Notes from the first Tory leadership hustings
It is one of those gigs that is the hearing equivalent of an optician asking you read that pesky last line of tiny letters when you are having your eyes tested.
The Tory leadership hustings hosted by the One Nation Caucus of Conservative MPs began with reporters, me included, starting to loiter outside.
Between us and the action inside, there were two heavy wooden doors and a pretty thick wall - and some parliamentary security staff not particularly keen on us leaning too obviously against either the doors or the wall.
A rather forthright conversation then began between us lot in the press pack and Conservative Party officials about why we weren't allowed in - given those in the room were discussing who should be our prime minister by the end of next month.
The argument from the journalists was our audiences should be fully informed about what is going on, even if the vast majority, those who are not Conservative Party members, will have no direct say in who becomes our country's next leader.

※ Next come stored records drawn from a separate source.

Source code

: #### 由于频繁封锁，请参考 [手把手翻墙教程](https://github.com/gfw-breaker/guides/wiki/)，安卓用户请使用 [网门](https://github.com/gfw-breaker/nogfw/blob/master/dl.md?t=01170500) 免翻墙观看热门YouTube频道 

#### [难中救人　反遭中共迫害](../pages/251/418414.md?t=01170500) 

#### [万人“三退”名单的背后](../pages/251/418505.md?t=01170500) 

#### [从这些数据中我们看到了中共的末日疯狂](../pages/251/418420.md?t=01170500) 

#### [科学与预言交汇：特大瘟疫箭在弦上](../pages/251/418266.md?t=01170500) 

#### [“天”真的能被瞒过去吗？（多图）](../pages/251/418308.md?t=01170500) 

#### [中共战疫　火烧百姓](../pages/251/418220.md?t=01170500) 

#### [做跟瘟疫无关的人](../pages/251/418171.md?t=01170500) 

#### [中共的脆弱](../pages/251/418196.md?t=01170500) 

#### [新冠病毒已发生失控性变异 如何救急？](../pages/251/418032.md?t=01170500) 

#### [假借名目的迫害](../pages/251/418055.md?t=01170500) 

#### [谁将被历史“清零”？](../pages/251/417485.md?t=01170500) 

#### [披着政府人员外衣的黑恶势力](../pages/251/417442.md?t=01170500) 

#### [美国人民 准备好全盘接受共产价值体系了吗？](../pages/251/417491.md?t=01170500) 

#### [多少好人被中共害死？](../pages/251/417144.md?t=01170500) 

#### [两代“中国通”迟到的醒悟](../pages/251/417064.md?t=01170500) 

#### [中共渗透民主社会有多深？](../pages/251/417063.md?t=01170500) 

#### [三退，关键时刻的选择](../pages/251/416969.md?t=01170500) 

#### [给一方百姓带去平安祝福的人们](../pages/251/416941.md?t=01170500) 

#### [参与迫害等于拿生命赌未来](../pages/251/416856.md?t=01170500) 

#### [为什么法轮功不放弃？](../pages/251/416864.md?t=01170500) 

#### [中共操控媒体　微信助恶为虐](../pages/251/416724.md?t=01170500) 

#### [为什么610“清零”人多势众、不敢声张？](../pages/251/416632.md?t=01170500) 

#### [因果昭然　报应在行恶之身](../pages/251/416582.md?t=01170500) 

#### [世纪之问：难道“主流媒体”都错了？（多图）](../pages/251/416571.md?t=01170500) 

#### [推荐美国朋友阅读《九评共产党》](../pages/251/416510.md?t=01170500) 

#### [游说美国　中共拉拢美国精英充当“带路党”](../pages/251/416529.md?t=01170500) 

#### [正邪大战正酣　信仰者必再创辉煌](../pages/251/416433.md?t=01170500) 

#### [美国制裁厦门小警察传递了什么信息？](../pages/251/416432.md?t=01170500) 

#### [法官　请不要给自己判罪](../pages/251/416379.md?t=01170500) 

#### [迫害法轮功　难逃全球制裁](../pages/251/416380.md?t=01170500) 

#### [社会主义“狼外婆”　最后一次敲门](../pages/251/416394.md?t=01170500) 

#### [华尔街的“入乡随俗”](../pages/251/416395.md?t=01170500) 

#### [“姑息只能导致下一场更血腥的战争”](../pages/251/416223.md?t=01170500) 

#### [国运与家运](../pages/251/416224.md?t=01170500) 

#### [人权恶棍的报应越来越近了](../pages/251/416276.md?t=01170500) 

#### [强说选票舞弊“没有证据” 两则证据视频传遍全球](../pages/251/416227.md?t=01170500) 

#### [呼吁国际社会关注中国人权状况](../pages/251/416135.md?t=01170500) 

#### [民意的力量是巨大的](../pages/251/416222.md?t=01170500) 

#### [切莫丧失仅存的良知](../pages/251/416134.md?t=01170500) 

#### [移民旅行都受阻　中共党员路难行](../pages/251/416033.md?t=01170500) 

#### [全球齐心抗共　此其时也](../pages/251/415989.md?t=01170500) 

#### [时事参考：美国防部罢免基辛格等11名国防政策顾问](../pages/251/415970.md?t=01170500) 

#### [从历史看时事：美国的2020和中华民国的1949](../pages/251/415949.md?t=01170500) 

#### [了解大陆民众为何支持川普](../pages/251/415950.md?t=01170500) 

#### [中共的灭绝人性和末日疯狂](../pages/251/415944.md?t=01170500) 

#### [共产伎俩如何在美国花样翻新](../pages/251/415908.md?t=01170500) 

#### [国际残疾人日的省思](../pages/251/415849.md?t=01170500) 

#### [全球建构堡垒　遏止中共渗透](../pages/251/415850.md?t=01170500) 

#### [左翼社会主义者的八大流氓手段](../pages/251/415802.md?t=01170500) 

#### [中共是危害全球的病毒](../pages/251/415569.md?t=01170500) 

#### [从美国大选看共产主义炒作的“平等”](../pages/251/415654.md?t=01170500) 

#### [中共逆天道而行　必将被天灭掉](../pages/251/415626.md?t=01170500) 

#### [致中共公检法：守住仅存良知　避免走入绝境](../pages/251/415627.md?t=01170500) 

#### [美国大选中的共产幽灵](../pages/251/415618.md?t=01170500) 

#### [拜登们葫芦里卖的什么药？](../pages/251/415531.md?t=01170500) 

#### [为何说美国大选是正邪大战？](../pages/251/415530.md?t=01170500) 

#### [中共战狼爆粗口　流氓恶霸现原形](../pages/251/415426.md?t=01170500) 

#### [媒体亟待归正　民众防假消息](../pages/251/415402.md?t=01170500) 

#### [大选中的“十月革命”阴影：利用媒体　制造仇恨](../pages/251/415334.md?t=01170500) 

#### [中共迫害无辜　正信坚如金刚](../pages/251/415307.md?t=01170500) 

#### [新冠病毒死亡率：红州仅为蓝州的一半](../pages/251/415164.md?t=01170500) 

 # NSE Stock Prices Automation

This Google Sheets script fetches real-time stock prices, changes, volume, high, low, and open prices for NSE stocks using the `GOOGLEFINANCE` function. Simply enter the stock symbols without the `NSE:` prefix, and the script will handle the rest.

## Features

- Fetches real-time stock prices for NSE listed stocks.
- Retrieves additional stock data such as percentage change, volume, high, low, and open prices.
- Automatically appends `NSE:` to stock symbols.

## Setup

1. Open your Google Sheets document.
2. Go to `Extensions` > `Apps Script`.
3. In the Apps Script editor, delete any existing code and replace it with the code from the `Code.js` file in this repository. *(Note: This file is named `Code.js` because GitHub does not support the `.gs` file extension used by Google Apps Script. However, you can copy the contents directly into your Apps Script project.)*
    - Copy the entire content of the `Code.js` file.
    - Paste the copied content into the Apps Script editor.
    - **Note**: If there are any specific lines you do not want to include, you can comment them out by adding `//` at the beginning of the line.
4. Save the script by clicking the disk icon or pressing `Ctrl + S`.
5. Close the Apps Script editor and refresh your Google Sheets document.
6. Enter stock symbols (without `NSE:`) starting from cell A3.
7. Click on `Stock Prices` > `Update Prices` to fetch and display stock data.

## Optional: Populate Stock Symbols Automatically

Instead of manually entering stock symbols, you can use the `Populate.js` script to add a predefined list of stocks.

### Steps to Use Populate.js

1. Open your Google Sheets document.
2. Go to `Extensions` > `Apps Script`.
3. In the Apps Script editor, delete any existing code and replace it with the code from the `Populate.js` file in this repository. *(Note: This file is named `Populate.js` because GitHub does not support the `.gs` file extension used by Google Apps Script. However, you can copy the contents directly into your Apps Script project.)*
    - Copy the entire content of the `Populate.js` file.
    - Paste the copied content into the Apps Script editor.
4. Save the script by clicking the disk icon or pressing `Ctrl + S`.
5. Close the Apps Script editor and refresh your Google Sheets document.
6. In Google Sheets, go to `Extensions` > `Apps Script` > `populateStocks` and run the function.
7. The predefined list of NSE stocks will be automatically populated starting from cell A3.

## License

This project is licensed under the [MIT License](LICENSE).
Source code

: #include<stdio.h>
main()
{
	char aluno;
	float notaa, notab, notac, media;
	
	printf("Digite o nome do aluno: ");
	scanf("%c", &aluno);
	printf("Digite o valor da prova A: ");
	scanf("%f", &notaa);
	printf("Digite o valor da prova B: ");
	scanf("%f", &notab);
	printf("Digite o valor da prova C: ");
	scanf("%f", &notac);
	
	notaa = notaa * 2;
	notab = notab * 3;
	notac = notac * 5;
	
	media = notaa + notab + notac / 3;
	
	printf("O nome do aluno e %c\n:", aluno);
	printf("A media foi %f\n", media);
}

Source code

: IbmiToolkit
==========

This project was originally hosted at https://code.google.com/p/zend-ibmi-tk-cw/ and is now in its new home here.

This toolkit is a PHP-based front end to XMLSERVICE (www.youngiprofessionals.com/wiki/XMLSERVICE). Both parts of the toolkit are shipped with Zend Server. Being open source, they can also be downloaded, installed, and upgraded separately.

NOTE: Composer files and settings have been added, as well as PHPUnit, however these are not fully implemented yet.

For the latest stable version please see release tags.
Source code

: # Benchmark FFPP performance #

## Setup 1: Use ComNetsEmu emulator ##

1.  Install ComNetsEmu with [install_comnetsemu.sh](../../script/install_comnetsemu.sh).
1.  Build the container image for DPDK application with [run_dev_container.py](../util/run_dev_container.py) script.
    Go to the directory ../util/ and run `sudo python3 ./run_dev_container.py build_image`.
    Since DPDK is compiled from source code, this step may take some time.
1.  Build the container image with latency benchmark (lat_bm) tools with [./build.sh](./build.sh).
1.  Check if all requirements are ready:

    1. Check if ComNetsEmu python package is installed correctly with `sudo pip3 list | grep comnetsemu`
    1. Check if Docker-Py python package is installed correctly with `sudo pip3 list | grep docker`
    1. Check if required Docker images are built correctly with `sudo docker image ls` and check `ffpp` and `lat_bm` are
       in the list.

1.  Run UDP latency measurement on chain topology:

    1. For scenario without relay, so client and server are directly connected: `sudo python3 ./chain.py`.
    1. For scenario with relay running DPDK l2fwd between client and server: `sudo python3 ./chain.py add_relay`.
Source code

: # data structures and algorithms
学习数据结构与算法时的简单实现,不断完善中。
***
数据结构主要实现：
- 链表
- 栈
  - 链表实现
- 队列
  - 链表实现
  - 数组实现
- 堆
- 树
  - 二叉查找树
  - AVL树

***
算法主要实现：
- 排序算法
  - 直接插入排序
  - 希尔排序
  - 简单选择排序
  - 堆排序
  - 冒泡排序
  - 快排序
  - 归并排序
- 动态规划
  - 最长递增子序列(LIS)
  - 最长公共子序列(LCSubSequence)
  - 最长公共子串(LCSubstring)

The argument from the Conservative MP Nicky Morgan, one of the organisers, was "this was a job interview, and most job interviews are not conducted in public".
She also made the point that we would see plenty of the candidates in public in the coming weeks.
First up was Home Secretary Sajid Javid. He had an organised briefing operation, with one of his team talking us through the key points their man was making in the room.
"You don't beat the Brexit Party by becoming the Brexit Party," was one of the quotes. There were about 80 people in the room to listen.
Next up it was Rory Stewart, new to the cabinet, but commanding a lot of attention, if not vast amounts of support from his colleagues in the early stages of this race.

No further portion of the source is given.